MOST of Canada's pioneers of the dance have been migrants from England. One of the first of these was a young lady from Lancashire who settled in Winnipeg.
Gweneth Lloyd was born in Eccles in 1901. She studied dancing and natural movement at the Liverpool Physical Training College, then moved on to the Ginner- Mawer School of Dance and Drama in London, where she acquired a knowledge of Greek dancing and, from Margaret Craske, the classical technique.
Gweneth Lloyd was ambitious with an unquenchable energy. She was aware that she had a talent for organising, but she could make little headway in her native land. As middle age approached and with a European war looming, she decided it was time to make a move. In 1938 with her pupil and lifelong friend Betty Farrally she transplanted herself to Winnipeg, Manitoba, where she set up her Canadian School of Ballet. She never looked back
She found herself in the grainbelt. Life was rugged but there were no restrictions. Culture was scarce but there was music, the indigenous teachers of dance were tappers and musical comedy primitives. She had to overcome a certain prejudice but the field was open. Lloyd had visions of creating a great Canadian ballet; within a year she had a flourishing school, and from this she established the first professional ballet company in Canada. There was no opposition from rivals.

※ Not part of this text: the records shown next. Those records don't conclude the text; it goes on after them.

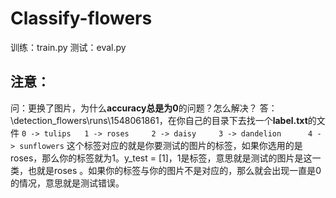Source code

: # Classify-flowers

训练：train.py
测试：eval.py



## 注意：

问：更换了图片，为什么**accuracy总是为0**的问题？怎么解决？
答：\detection_flowers\runs\1548061861，在你自己的目录下去找一个**label.txt**的文件
`0 -> tulips   1 -> roses     2 -> daisy     3 -> dandelion      4 -> sunflowers`
这个标签对应的就是你要测试的图片的标签，如果你选用的是roses，那么你的标签就为1。y_test = [1]，1是标签，意思就是测试的图片是这一类，也就是roses 。如果你的标签与你的图片不是对应的，那么就会出现一直是0的情况，意思就是测试错误。
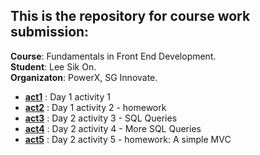 ## This is the repository for course work submission:
**Course**: Fundamentals in Front End Development.
<br>**Student**: Lee Sik On.
<br>**Organizaton**: PowerX, SG Innovate.

- [**act1**](act1/README.md) : Day 1 activity 1
- [**act2**](act2/README.md) : Day 1 activity 2 - homework
- [**act3**](act3/README.md) : Day 2 activity 3 - SQL Queries
- [**act4**](act4/README.md) : Day 2 activity 4 - More SQL Queries
- [**act5**](act5/README.md) : Day 2 activity 5 - homework: A simple MVC

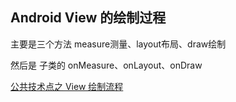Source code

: ## Android View 的绘制过程

主要是三个方法 measure测量、layout布局、draw绘制

然后是 子类的 onMeasure、onLayout、onDraw



[公共技术点之 View 绘制流程](http://www.codekk.com/blogs/detail/54cfab086c4761e5001b253f)

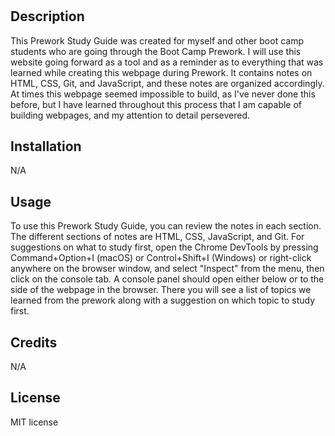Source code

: # <Prework Study Guide Webpage>

## Description

This Prework Study Guide was created for myself and other boot camp students who are going through the Boot Camp Prework. I will use this website going forward as a tool and as a reminder as to everything that was learned while creating this webpage during Prework. It contains notes on HTML, CSS, Git, and JavaScript, and these notes are organized accordingly. At times this webpage seemed impossible to build, as I've never done this before, but I have learned throughout this process that I am capable of building webpages, and my attention to detail persevered. 

## Installation

N/A

## Usage

To use this Prework Study Guide, you can review the notes in each section. The different sections of notes are HTML, CSS, JavaScript, and Git. For suggestions on what to study first, open the Chrome DevTools by pressing Command+Option+I (macOS) or Control+Shift+I (Windows) or right-click anywhere on the browser window, and select "Inspect" from the menu, then click on the console tab. A console panel should open either below or to the side of the webpage in the browser. There you will see a list of topics we learned from the prework along with a suggestion on which topic to study first.

## Credits

N/A

## License

MIT license
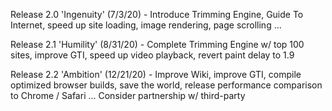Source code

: Release 2.0 'Ingenuity' (7/3/20) - Introduce Trimming Engine, Guide To Internet, speed up site loading, image rendering, page scrolling ...

Release 2.1 'Humility' (8/31/20) - Complete Trimming Engine w/ top 100 sites, improve GTI, speed up video playback, revert paint delay to 1.9

Release 2.2 'Ambition' (12/21/20) - Improve Wiki, improve GTI, compile optimized browser builds, save the world, release performance comparison to Chrome / Safari ...
Consider partnership w/ third-party
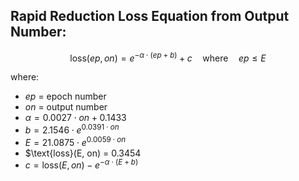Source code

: ## Rapid Reduction Loss Equation from Output Number:

$$
\text{loss}(ep, on) = e^{-\alpha \cdot (ep + b)} + c \quad \text{where} \quad ep \leq E
$$

where:
- $ep$ = epoch number
- $on$ = output number
- $\alpha = 0.0027 \cdot on + 0.1433$
- $b = 2.1546 \cdot e^{0.0391 \cdot on}$
- $E = 21.0875 \cdot e^{0.0059 \cdot on}$
- $\text{loss}(E, on) = 0.3454
- $c = \text{loss}(E, on) - e^{-\alpha \cdot (E + b)}$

Lloyd was a creative artist and a prolific choreographer. Between 1939 and 1958 she wrote more than 50 ballets using a great variety of styles and subjects. Among her outstanding choreographies were the Wise Virgins, Finishing School, a comedy western The Shooting of Dan McGrue, and The Shadow of the Prairie. The latter ballet was made into a film by the National Film Board of Canada.
The company grew and prospered. She imported male dancers from abroad. She delegated responsibilities and was a very able director. Perhaps her greatest honour was in 1951 when a Royal Command Performance was given for the visit of Princess Elizabeth and Prince Phillip - and from this followed a Royal Charter, which gave her company the distinction of being the only Royal Ballet in the Commonwealth.
She fed upon success opening branch schools in many areas and afer 20 years had reached her pinnacle. It must have been a considerable shock when the Board of Directors she had appointed to safeguard the company, calmly gave her the sack. They considered it time to bring in a new young artistic director. Undoubtedly she had her problems with the Board and their lack of understanding of her achievements. There had been an occasion in 1951 when the New York impresario Sol Hurok offered the company a tour of the States and the Board turned it down considering the offer 'financially insufficient'.
Lloyd did not fight with the Board. When she heard their decision she was off at a trot to the next assignment. Her replacement, Ruthana Boris, a Russian ballerina from the Ballet Russe de Monte Carlo, lasted only two years in the driving seat, after which one of her leading male dancers, Arnold Spohr, was appointed and he was able to hold the reins for several decades, guiding the company to international fame and success.
Meanwhile, Lloyd established her second Canadian School of Ballet, in Toronto; but by this time a new Canadian ballet had been created in the city by Celia Franca from the Royal Ballet in London. Gweneth left her disciples and moved on, settling in the Okanagan Valley. She developed a chain of schools from north to south throughout the province, while living in Kelowna, British Columbia.
From 1948 to 1967 she was Ballet Director of the dance division of the Banff School of Fine Arts. The Banff summer school of ballet prospered over the years becoming one of the most prestigous seminars that attracted leading teachers from abroad.
Joy Camden, a leading Legat teacher, who worked with Gweneth during the Fifties as teacher-repetiteur to her company told me that: 'Gweneth was a very creative artist and an excellent teacher and a charming person beloved by all who worked with her.'
In 1968 Lloyd received the Officer Order of Canada and lived long enough to see her work mature and expand. Some of her dancers received international recognition. Evelyn Hart, one of the leading ballerinas in today's company, won a gold medal in Varna in 1980.
Gweneth Lloyd, truly pioneered ballet on the prairies and implanted a tradition.